This scale fits well enough for the 10-year-old pooled database and the 5 original items used in this project with no error covariance (Fig. 2; Model 1 in Table 5). The multi-group model with 15 countries fits very well (Model 2 in Table 5).

Fig. 2
figure 2

CFA of the BMSLSS with the pooled sample of 15 countries. Unconstrained

Table 5 Multi-group CFA models: BMSLSS

The multi-group model with constrained loadings only fits when 4 countries are excluded: Algeria, Colombia, Germany and Turkey (Model 5 in Table 5). Therefore, correlations and regressions are comparable among countries only when the aforementioned countries are excluded.

The multi-group model with constrained loadings and intercepts does not fit because the decrease in CFI is above 0.01 (Model 6 in Table 5). However, it fits very well when only items 1 and 2 have constrained intercepts (Model 7 in Table 5). The mean scores for items 3, 4 and 5 are therefore not strictly cross-country comparable, whereas those of items 1 and 2 are. In this situation, it is recommended that the mean scores for the overall scale be compared cautiously only among the countries included in Model 5.

4.2.2 12-Year-Olds

This scale fits well enough with the 12-year-old sample and the 5 original items used in this project (Model 8 in Table 5). However, with one error covariance its fit is excellent (Fig. 2; Model 9 in Table 5). The multi-group model with 15 countries fits very well (Model 10 in Table 5).
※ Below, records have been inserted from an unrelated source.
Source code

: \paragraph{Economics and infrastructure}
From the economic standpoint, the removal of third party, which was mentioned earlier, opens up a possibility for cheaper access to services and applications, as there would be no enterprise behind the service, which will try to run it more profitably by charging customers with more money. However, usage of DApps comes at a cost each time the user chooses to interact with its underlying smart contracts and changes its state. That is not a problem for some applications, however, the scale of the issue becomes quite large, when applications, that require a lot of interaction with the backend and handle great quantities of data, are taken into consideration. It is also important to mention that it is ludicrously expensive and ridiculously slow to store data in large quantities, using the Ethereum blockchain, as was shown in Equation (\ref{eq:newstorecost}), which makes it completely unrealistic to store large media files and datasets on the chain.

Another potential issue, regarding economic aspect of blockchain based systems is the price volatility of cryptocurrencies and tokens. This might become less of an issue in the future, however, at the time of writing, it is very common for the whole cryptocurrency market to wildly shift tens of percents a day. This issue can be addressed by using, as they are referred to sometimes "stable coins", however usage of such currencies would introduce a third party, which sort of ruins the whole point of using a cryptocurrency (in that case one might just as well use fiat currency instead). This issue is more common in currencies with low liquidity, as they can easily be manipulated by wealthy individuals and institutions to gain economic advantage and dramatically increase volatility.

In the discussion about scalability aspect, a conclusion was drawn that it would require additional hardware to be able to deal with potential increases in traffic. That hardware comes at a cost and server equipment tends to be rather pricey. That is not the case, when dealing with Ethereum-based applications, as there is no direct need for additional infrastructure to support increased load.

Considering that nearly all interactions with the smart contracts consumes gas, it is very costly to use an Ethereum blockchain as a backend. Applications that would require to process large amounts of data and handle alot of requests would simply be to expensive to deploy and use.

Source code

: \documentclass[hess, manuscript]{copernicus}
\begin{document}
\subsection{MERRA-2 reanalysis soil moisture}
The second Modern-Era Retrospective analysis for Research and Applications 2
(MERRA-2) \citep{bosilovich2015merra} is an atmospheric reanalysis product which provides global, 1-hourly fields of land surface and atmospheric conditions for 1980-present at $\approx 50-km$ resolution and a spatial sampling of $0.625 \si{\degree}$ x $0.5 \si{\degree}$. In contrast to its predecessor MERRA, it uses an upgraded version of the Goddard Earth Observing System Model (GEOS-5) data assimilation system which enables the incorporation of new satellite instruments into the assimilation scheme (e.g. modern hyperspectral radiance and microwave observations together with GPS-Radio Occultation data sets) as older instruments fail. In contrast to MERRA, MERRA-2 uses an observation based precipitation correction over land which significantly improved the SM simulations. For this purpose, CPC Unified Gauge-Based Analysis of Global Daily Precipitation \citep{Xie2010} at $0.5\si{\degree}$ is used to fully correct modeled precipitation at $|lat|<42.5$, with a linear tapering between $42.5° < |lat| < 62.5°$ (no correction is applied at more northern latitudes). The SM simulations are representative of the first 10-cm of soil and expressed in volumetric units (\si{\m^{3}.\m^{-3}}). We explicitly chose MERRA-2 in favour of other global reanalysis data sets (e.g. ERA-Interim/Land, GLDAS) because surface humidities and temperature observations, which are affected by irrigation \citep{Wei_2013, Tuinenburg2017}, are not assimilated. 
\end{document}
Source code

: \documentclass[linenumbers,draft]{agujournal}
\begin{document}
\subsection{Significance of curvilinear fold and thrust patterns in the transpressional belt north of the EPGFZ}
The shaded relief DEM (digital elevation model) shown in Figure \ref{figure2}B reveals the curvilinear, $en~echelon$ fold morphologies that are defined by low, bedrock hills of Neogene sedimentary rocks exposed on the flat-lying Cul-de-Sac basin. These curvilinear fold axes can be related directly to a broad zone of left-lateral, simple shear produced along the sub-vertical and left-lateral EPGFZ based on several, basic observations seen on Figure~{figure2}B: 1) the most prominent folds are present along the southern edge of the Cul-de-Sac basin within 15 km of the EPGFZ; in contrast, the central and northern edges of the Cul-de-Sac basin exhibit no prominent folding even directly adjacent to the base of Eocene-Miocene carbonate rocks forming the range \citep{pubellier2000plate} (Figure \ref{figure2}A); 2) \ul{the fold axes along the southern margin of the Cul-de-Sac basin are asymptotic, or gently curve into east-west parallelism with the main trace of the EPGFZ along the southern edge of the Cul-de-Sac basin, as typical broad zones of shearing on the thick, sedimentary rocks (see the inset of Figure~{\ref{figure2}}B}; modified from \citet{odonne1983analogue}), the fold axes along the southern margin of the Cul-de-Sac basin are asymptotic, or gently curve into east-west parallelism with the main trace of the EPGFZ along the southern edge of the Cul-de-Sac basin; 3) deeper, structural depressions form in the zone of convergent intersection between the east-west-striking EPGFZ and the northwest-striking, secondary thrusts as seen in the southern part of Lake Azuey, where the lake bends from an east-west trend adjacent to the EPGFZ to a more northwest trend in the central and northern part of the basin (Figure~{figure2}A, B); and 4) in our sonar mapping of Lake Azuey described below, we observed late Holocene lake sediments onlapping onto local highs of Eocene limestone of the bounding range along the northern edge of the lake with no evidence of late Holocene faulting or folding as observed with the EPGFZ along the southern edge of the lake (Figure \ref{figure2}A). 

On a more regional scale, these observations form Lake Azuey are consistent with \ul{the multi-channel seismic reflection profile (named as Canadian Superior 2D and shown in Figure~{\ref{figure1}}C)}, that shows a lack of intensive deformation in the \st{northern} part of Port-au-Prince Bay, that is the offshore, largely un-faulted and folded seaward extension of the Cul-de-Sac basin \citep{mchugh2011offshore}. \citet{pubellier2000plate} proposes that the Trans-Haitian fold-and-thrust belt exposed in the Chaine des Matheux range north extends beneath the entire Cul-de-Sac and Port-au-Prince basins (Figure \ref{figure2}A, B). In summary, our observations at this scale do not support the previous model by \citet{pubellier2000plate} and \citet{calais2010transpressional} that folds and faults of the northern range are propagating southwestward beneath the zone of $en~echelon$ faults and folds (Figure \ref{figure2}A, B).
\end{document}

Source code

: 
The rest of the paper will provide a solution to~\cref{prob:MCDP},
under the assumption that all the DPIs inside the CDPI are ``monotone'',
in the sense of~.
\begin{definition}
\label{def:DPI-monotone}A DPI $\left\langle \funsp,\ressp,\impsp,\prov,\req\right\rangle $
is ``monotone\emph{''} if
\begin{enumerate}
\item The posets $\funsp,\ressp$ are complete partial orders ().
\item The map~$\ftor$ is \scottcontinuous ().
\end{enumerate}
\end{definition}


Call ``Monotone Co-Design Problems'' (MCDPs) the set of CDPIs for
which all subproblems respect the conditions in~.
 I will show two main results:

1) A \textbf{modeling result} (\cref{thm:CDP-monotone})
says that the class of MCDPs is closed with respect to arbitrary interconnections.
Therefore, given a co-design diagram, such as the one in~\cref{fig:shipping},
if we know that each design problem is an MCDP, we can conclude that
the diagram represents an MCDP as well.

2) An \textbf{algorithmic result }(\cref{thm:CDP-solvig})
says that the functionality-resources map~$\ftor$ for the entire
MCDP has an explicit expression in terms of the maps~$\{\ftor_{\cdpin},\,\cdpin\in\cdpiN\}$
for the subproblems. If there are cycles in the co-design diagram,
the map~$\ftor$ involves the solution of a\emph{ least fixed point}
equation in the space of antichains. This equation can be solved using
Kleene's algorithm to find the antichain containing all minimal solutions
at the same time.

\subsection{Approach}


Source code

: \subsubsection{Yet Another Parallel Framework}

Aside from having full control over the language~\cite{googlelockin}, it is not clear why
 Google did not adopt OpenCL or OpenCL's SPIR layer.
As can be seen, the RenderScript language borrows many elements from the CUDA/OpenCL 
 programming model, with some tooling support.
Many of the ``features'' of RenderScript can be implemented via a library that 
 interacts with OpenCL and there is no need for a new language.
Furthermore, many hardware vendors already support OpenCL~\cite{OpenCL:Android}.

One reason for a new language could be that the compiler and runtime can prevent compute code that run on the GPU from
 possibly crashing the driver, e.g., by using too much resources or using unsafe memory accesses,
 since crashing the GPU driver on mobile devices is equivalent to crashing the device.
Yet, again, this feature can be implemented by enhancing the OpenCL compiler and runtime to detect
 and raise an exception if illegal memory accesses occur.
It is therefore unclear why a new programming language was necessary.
The multi-group model only fits with constrained loadings when 4 countries are excluded: Algeria, Ethiopia, Germany and Romania (Model 14 in Table 5). Therefore, correlations and regressions are comparable among countries only when the aforementioned countries are excluded.

Definitively, the mean scores for this scale do not appear to be comparable among countries in any of the cases. No model with constrained loadings and intercepts fits, even when excluding the aforementioned countries and testing different semi-partial constraints, because the decrease in CFI is above 0.01 in all cases. The domains included in this scale appear to be understood differently and answered by means of different response styles by 12-year-old children from different countries, languages or cultural contexts. However, we also believe the commonly used fit requirements to perhaps be too strict for the number of countries we are comparing.

4.3 PWI-SC

4.3.1 10-Year-Olds

This scale fits moderately well with the 7 original items used in this project (Model 1 in Table 6). However, with 2 error covariances it fits very well (Fig. 3; Model 2 in Table 6).

Table 6 Multi-group CFA models: PWI-SC
Fig. 3
figure 3

CFA of the PWI-SC with the pooled sample of 15 countries. Unconstrained

The unconstrained multi-group model with 15 countries fits very well (Model 3 in Table 6). With constrained loadings it only fits when 4 countries are excluded: Colombia, Nepal, Poland and Romania (Model 5 in Table 6). Therefore, correlations and regressions are comparable among countries only when the aforementioned countries are excluded.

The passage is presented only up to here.